In Bitcoin’s daily chart analysis, the first notable pattern is the rising channel formation. Bitcoin touched the support line in the second week of October, followed by a resistance break on December 5th, suggesting a positive scenario for its price. However, the continued inability to surpass the resistance level since that date could lead to increased selling pressure.
Key support levels to monitor on Bitcoin’s daily chart are $42,219, $40,348, and $38,310. A daily bar close below the $40,348 level, where the formation’s resistance line intersects, could intensify the selling pressure on Bitcoin.
On the flip side, important resistance levels to watch are $44,681, $47,362, and $49,639. A daily bar close above the recently challenging $44,681 level could potentially accelerate Bitcoin’s price momentum.
The Bitcoin Market Dominance chart indicates a significant shift, with a recent decline suggesting the start of a new phase. As with previous rallies, investors tend to diversify into different crypto assets after a saturation point in Bitcoin investments, a trend initially signaled by the Bitcoin Market Dominance chart.

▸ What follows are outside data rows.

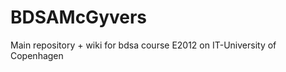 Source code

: BDSAMcGyvers
============

Main repository + wiki for bdsa course E2012 on IT-University of Copenhagen
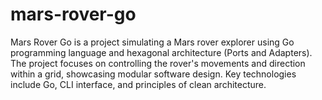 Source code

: # mars-rover-go
Mars Rover Go is a project simulating a Mars rover explorer using Go programming language and hexagonal architecture (Ports and Adapters). The project focuses on controlling the rover's movements and direction within a grid, showcasing modular software design. Key technologies include Go, CLI interface, and principles of clean architecture.
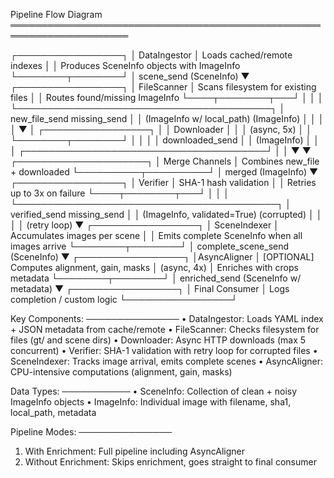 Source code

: Pipeline Flow Diagram
═════════════════════════════════════════════════════════════════════

┌─────────────────┐
│  DataIngestor   │  Loads cached/remote indexes
│                 │  Produces SceneInfo objects with ImageInfo
└────────┬────────┘
         │ scene_send (SceneInfo)
         ▼
┌─────────────────┐
│   FileScanner   │  Scans filesystem for existing files
│                 │  Routes found/missing ImageInfo
└────┬────────┬───┘
     │        │
     │        └─────────────────────────────────────────┐
     │ new_file_send                    missing_send    │
     │ (ImageInfo w/ local_path)        (ImageInfo)    │
     │                                                  │
     │                                                  ▼
     │                                         ┌─────────────────┐
     │                                         │   Downloader    │
     │                                         │  (async, 5x)    │
     │                                         └────────┬────────┘
     │                                                  │
     │                                                  │ downloaded_send
     │                                                  │ (ImageInfo)
     │                                                  │
     │          ┌───────────────────────────────────────┘
     │          │
     ▼          ▼
┌─────────────────────┐
│   Merge Channels    │  Combines new_file + downloaded
└──────────┬──────────┘
           │ merged (ImageInfo)
           ▼
┌─────────────────┐
│    Verifier     │  SHA-1 hash validation
│                 │  Retries up to 3x on failure
└────┬────────┬───┘
     │        │
     │        └──────────────────────────────────────────┐
     │ verified_send                    missing_send     │
     │ (ImageInfo, validated=True)      (corrupted)     │
     │                                                   │
     │                                          (retry loop)
     ▼
┌─────────────────┐
│  SceneIndexer   │  Accumulates images per scene
│                 │  Emits complete SceneInfo when all images arrive
└────────┬────────┘
         │ complete_scene_send (SceneInfo)
         ▼
┌─────────────────┐
│AsyncAligner │  [OPTIONAL] Computes alignment, gain, masks
│    (async, 4x)  │  Enriches with crops metadata
└────────┬────────┘
         │ enriched_send (SceneInfo w/ metadata)
         ▼
┌─────────────────┐
│ Final Consumer  │  Logs completion / custom logic
└─────────────────┘


Key Components:
───────────────
• DataIngestor:      Loads YAML index + JSON metadata from cache/remote
• FileScanner:       Checks filesystem for files (gt/ and scene dirs)
• Downloader:        Async HTTP downloads (max 5 concurrent)
• Verifier:          SHA-1 validation with retry loop for corrupted files
• SceneIndexer:      Tracks image arrival, emits complete scenes
• AsyncAligner:  CPU-intensive computations (alignment, gain, masks)


Data Types:
───────────
• SceneInfo:  Collection of clean + noisy ImageInfo objects
• ImageInfo:  Individual image with filename, sha1, local_path, metadata


Pipeline Modes:
───────────────
1. With Enrichment:    Full pipeline including AsyncAligner
2. Without Enrichment: Skips enrichment, goes straight to final consumer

Critical support levels on the Bitcoin Market Dominance chart are 1946, 1888, and 1795. A daily bar close below the 1946 level, intersecting with the EMA 200 line, could signal a decrease in Bitcoin’s dominance and trigger an altcoin rally. Conversely, resistance levels to note are 2009, 2083, and 2148, with a close above the 2083 level, intersecting the EMA 21 line, potentially increasing Bitcoin’s market dominance and investor preference for Bitcoin.